(Assignment): Word for word, copy the data that follows and skip its pictures.

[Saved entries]
+ + + + +

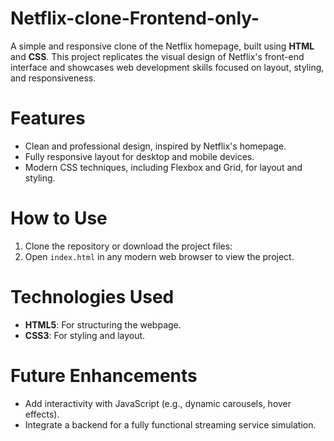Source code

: # Netflix-clone-Frontend-only-
A simple and responsive clone of the Netflix homepage, built using **HTML** and **CSS**. This project replicates the visual design of Netflix's front-end interface and showcases web development skills focused on layout, styling, and responsiveness.

# Features  
- Clean and professional design, inspired by Netflix's homepage.  
- Fully responsive layout for desktop and mobile devices.  
- Modern CSS techniques, including Flexbox and Grid, for layout and styling.  

# How to Use  
1. Clone the repository or download the project files:  
2. Open `index.html` in any modern web browser to view the project.  

# Technologies Used  
- **HTML5**: For structuring the webpage.  
- **CSS3**: For styling and layout.  

# Future Enhancements  
- Add interactivity with JavaScript (e.g., dynamic carousels, hover effects).  
- Integrate a backend for a fully functional streaming service simulation.  
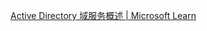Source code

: 
[Active Directory 域服务概述 | Microsoft Learn](https://learn.microsoft.com/zh-cn/windows-server/identity/ad-ds/get-started/virtual-dc/active-directory-domain-services-overview)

+ + + + +

(Finished exercise):
Source code

: # Netflix-clone-Frontend-only-
A simple and responsive clone of the Netflix homepage, built using **HTML** and **CSS**. This project replicates the visual design of Netflix's front-end interface and showcases web development skills focused on layout, styling, and responsiveness.

# Features  
- Clean and professional design, inspired by Netflix's homepage.  
- Fully responsive layout for desktop and mobile devices.  
- Modern CSS techniques, including Flexbox and Grid, for layout and styling.  

# How to Use  
1. Clone the repository or download the project files:  
2. Open `index.html` in any modern web browser to view the project.  

# Technologies Used  
- **HTML5**: For structuring the webpage.  
- **CSS3**: For styling and layout.  

# Future Enhancements  
- Add interactivity with JavaScript (e.g., dynamic carousels, hover effects).  
- Integrate a backend for a fully functional streaming service simulation.  
Source code

: 
[Active Directory 域服务概述 | Microsoft Learn](https://learn.microsoft.com/zh-cn/windows-server/identity/ad-ds/get-started/virtual-dc/active-directory-domain-services-overview)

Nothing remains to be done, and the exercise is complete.